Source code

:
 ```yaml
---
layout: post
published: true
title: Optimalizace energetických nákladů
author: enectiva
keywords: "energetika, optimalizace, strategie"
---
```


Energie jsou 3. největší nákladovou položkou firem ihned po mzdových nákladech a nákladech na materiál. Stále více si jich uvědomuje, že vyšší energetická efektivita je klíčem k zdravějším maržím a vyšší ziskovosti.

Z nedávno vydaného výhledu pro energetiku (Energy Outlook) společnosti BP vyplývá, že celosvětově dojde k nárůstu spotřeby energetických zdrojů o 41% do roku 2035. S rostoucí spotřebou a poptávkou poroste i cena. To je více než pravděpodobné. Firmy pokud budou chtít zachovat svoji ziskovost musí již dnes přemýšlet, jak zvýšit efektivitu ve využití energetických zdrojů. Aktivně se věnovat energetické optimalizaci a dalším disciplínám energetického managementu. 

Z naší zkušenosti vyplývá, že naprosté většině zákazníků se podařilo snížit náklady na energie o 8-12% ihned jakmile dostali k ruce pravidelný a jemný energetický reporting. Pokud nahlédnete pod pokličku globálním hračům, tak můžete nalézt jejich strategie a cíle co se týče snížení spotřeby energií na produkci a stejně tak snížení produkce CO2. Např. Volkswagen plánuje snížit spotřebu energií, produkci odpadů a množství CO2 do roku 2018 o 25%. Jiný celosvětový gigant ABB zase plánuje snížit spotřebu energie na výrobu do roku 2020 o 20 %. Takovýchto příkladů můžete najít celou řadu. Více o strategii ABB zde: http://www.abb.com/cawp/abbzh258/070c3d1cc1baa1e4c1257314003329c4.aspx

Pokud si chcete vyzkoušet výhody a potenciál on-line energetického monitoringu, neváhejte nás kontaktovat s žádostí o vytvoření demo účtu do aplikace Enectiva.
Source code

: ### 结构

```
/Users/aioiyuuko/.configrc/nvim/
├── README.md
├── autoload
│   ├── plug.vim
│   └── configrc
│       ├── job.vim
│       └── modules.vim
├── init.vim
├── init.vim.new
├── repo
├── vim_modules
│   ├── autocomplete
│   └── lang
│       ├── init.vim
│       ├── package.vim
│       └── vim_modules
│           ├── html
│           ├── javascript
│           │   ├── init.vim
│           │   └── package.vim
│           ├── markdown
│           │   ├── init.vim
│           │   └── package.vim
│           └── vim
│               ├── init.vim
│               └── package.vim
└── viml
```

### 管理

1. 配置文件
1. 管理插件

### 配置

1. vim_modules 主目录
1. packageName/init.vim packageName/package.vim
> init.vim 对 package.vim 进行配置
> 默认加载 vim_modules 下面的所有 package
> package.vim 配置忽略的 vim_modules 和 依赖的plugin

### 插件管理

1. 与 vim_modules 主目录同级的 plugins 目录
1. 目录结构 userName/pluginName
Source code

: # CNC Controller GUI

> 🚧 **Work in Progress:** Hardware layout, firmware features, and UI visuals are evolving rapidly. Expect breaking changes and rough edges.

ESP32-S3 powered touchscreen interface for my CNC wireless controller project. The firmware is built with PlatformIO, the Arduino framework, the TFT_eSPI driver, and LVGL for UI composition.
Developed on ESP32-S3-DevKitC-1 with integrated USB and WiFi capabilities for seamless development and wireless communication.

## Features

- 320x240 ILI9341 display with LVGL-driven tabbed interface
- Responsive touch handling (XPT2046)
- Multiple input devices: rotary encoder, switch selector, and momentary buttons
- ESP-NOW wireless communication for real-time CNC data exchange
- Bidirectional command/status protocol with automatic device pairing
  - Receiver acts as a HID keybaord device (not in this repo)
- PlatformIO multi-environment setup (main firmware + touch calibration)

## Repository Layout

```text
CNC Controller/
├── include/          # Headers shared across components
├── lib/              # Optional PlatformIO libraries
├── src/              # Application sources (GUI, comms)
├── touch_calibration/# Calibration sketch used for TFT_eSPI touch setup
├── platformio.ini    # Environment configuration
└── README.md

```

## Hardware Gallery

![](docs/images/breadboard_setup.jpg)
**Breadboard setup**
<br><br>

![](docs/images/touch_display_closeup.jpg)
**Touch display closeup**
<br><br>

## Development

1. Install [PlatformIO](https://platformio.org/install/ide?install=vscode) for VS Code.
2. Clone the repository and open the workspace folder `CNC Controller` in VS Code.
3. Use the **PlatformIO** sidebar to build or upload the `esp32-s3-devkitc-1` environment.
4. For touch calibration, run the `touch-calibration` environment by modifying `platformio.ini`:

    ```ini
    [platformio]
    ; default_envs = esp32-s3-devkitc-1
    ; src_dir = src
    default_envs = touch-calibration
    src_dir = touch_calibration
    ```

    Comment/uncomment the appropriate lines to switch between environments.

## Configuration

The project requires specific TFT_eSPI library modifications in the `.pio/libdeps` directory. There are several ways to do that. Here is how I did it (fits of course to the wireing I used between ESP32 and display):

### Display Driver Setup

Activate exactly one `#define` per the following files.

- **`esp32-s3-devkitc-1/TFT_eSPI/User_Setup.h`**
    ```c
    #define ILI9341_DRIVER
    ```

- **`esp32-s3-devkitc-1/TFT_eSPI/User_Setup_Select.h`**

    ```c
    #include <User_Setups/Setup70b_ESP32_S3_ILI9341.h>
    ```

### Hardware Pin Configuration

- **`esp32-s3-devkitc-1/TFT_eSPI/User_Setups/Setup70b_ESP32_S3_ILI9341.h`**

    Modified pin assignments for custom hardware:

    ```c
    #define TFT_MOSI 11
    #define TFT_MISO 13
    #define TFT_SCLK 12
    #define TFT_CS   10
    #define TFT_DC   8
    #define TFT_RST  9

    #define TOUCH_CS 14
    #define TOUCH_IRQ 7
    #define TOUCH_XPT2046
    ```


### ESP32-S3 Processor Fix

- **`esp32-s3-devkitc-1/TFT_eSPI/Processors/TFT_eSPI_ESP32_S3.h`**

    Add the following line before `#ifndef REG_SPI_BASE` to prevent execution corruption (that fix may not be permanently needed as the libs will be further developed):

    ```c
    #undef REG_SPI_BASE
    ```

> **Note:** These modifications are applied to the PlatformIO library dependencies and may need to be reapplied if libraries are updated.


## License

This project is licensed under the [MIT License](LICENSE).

○ ○ ○

Task goal
The records above should be duplicated in full, exactly as given.

Result of this exercise
Source code

:
 ```yaml
---
layout: post
published: true
title: Optimalizace energetických nákladů
author: enectiva
keywords: "energetika, optimalizace, strategie"
---
```


Energie jsou 3. největší nákladovou položkou firem ihned po mzdových nákladech a nákladech na materiál. Stále více si jich uvědomuje, že vyšší energetická efektivita je klíčem k zdravějším maržím a vyšší ziskovosti.

Z nedávno vydaného výhledu pro energetiku (Energy Outlook) společnosti BP vyplývá, že celosvětově dojde k nárůstu spotřeby energetických zdrojů o 41% do roku 2035. S rostoucí spotřebou a poptávkou poroste i cena. To je více než pravděpodobné. Firmy pokud budou chtít zachovat svoji ziskovost musí již dnes přemýšlet, jak zvýšit efektivitu ve využití energetických zdrojů. Aktivně se věnovat energetické optimalizaci a dalším disciplínám energetického managementu. 

Z naší zkušenosti vyplývá, že naprosté většině zákazníků se podařilo snížit náklady na energie o 8-12% ihned jakmile dostali k ruce pravidelný a jemný energetický reporting. Pokud nahlédnete pod pokličku globálním hračům, tak můžete nalézt jejich strategie a cíle co se týče snížení spotřeby energií na produkci a stejně tak snížení produkce CO2. Např. Volkswagen plánuje snížit spotřebu energií, produkci odpadů a množství CO2 do roku 2018 o 25%. Jiný celosvětový gigant ABB zase plánuje snížit spotřebu energie na výrobu do roku 2020 o 20 %. Takovýchto příkladů můžete najít celou řadu. Více o strategii ABB zde: http://www.abb.com/cawp/abbzh258/070c3d1cc1baa1e4c1257314003329c4.aspx

Pokud si chcete vyzkoušet výhody a potenciál on-line energetického monitoringu, neváhejte nás kontaktovat s žádostí o vytvoření demo účtu do aplikace Enectiva.
Source code

: ### 结构

```
/Users/aioiyuuko/.configrc/nvim/
├── README.md
├── autoload
│   ├── plug.vim
│   └── configrc
│       ├── job.vim
│       └── modules.vim
├── init.vim
├── init.vim.new
├── repo
├── vim_modules
│   ├── autocomplete
│   └── lang
│       ├── init.vim
│       ├── package.vim
│       └── vim_modules
│           ├── html
│           ├── javascript
│           │   ├── init.vim
│           │   └── package.vim
│           ├── markdown
│           │   ├── init.vim
│           │   └── package.vim
│           └── vim
│               ├── init.vim
│               └── package.vim
└── viml
```

### 管理

1. 配置文件
1. 管理插件

### 配置

1. vim_modules 主目录
1. packageName/init.vim packageName/package.vim
> init.vim 对 package.vim 进行配置
> 默认加载 vim_modules 下面的所有 package
> package.vim 配置忽略的 vim_modules 和 依赖的plugin

### 插件管理

1. 与 vim_modules 主目录同级的 plugins 目录
1. 目录结构 userName/pluginName
Source code

: # CNC Controller GUI

> 🚧 **Work in Progress:** Hardware layout, firmware features, and UI visuals are evolving rapidly. Expect breaking changes and rough edges.

ESP32-S3 powered touchscreen interface for my CNC wireless controller project. The firmware is built with PlatformIO, the Arduino framework, the TFT_eSPI driver, and LVGL for UI composition.
Developed on ESP32-S3-DevKitC-1 with integrated USB and WiFi capabilities for seamless development and wireless communication.

## Features

- 320x240 ILI9341 display with LVGL-driven tabbed interface
- Responsive touch handling (XPT2046)
- Multiple input devices: rotary encoder, switch selector, and momentary buttons
- ESP-NOW wireless communication for real-time CNC data exchange
- Bidirectional command/status protocol with automatic device pairing
  - Receiver acts as a HID keybaord device (not in this repo)
- PlatformIO multi-environment setup (main firmware + touch calibration)

## Repository Layout

```text
CNC Controller/
├── include/          # Headers shared across components
├── lib/              # Optional PlatformIO libraries
├── src/              # Application sources (GUI, comms)
├── touch_calibration/# Calibration sketch used for TFT_eSPI touch setup
├── platformio.ini    # Environment configuration
└── README.md

```

## Hardware Gallery

![](docs/images/breadboard_setup.jpg)
**Breadboard setup**
<br><br>

![](docs/images/touch_display_closeup.jpg)
**Touch display closeup**
<br><br>

## Development

1. Install [PlatformIO](https://platformio.org/install/ide?install=vscode) for VS Code.
2. Clone the repository and open the workspace folder `CNC Controller` in VS Code.
3. Use the **PlatformIO** sidebar to build or upload the `esp32-s3-devkitc-1` environment.
4. For touch calibration, run the `touch-calibration` environment by modifying `platformio.ini`:

    ```ini
    [platformio]
    ; default_envs = esp32-s3-devkitc-1
    ; src_dir = src
    default_envs = touch-calibration
    src_dir = touch_calibration
    ```

    Comment/uncomment the appropriate lines to switch between environments.

## Configuration

The project requires specific TFT_eSPI library modifications in the `.pio/libdeps` directory. There are several ways to do that. Here is how I did it (fits of course to the wireing I used between ESP32 and display):

### Display Driver Setup

Activate exactly one `#define` per the following files.

- **`esp32-s3-devkitc-1/TFT_eSPI/User_Setup.h`**
    ```c
    #define ILI9341_DRIVER
    ```

- **`esp32-s3-devkitc-1/TFT_eSPI/User_Setup_Select.h`**

    ```c
    #include <User_Setups/Setup70b_ESP32_S3_ILI9341.h>
    ```

### Hardware Pin Configuration

- **`esp32-s3-devkitc-1/TFT_eSPI/User_Setups/Setup70b_ESP32_S3_ILI9341.h`**

    Modified pin assignments for custom hardware:

    ```c
    #define TFT_MOSI 11
    #define TFT_MISO 13
    #define TFT_SCLK 12
    #define TFT_CS   10
    #define TFT_DC   8
    #define TFT_RST  9

    #define TOUCH_CS 14
    #define TOUCH_IRQ 7
    #define TOUCH_XPT2046
    ```


### ESP32-S3 Processor Fix

- **`esp32-s3-devkitc-1/TFT_eSPI/Processors/TFT_eSPI_ESP32_S3.h`**

    Add the following line before `#ifndef REG_SPI_BASE` to prevent execution corruption (that fix may not be permanently needed as the libs will be further developed):

    ```c
    #undef REG_SPI_BASE
    ```

> **Note:** These modifications are applied to the PlatformIO library dependencies and may need to be reapplied if libraries are updated.


## License

This project is licensed under the [MIT License](LICENSE).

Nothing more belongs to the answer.